Drinking is great. Drinking is really great. It’s relaxing, chills you out, gives you confidence. It does for me, anyway. Evenings with people I don’t really know are improved after a few drinks when pretence disappears and we’re all laughing and can finally have a good time. Talking shit, pretending we know more than Gordon Brown and telling knob jokes. Social lubricant, someone’s probably called it.
With depression, life is like a shit hungover Sunday morning where it’s raining outside and there’s only the Hollyoaks omnibus on the telly. You don’t want to do anything, get up, move about or be bothered. All the time.
Alcohol eases that. Your mood doesn’t improve – if anything, you become a massive bolshy wanker – but the difference is that you don’t care. You’re relaxed. The second beer is easier to open than the first, because it keeps making you feel better.
At a bowling alley, there’s generally an offer to get you to play three games. The first game is the start of the evening – you’re sober, nervous perhaps, and have a rubbish game. The second is a bit drunk, more confidence and everything works – a good game. By the third game, you’re pissed and don’t give a toss about the bowling any more, just cocking about, bowling between your legs, backwards, two balls at a time. Destructively.
See where I was going with that last paragraph? The beers got easier to open, but my behaviour was more destructive. Argumentative, watching TV – or even live shows – too pissed to really follow them, cocking up computer games and shouting at the control pad like a fucking idiot. It didn’t help that the supermarket did great deals on bulk buys, so if there were 4 cans in, I’d drink 4. 8 cans, they’d all go too. Maybe an emergency run to the late Spar. 11pm on Sunday, the perfect time to get more beer.

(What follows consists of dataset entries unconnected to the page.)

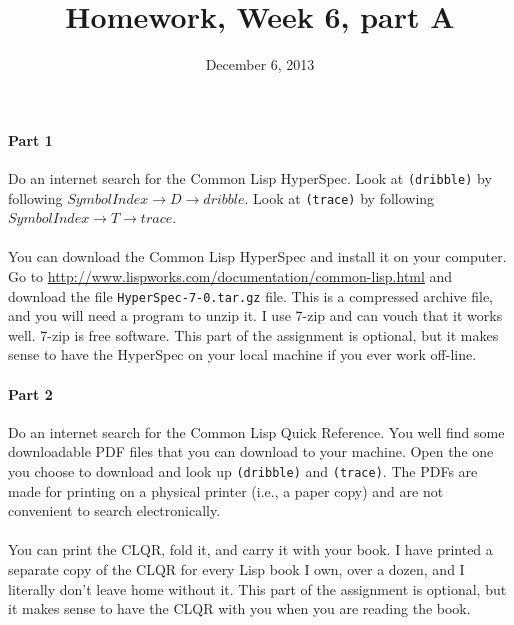 \documentclass{article}
\title{Homework, Week 6, part A}
\date{December 6, 2013}
\begin{document}
\maketitle{}

\paragraph{Part 1}Do an internet search for the Common Lisp HyperSpec. Look at \texttt{(dribble)} by following $Symbol Index \rightarrow{} D \rightarrow{} dribble$.  Look at \texttt{(trace)} by following $Symbol Index \rightarrow{} T \rightarrow{} trace$. 

\paragraph{}You can download the Common Lisp HyperSpec and install it on your computer. Go to \url{http://www.lispworks.com/documentation/common-lisp.html} and download the file \texttt{HyperSpec-7-0.tar.gz} file. This is a compressed archive file, and you will need a program to unzip it. I use 7-zip and can vouch that it works well. 7-zip is free software. This part of the assignment is optional, but it makes sense to have the HyperSpec on your local machine if you ever work off-line.

\paragraph{Part 2}Do an internet search for the Common Lisp Quick Reference. You well find some downloadable PDF files that you can download to your machine. Open the one you choose to download and look up \texttt{(dribble)} and  \texttt{(trace)}. The PDFs are made for printing on a physical printer (i.e., a paper copy) and are not convenient to search electronically.

\paragraph{}You can print the CLQR, fold it, and carry it with your book. I have printed a separate copy of the CLQR for every Lisp book I own, over a dozen, and I literally don't leave home without it. This part of the assignment is optional, but it makes sense to have the CLQR with you when you are reading the book.
\end{document}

The last time I drank, I popped out at lunchtime for a bite to eat with a friend, and ended up drinking until 4am the next day. Neat rum. I hate rum. Don’t remember much after 8pm. Probably talked bollocks, masked a bit by the others catching up to me at some point. Pointless drinking.
I don’t drink any more. Just stopped. They don’t mix well with my pills. Worse than mixing them with general cuntyness. I’m not a militant anti-drinker or anything like that. Loads of people can drink responsibly (as all those bloody adverts say), but I don’t think I can. So I don’t.
There’s two reactions when I say that I don’t drink – the first is to try and get me to have one, as though I can’t have fun unless I’m a bit pissed. I can, but that first pint will inevitably lead to me not recalling the weekend and waking up on a building site in Wrexham.
The second is “well, I won’t drink either”, like a big principled stand against the evils of alcohol. Stop it! Drink, if you want to. I’d eat steak in front of a veggie. Actually, I’d fucking love to. Smug bastards.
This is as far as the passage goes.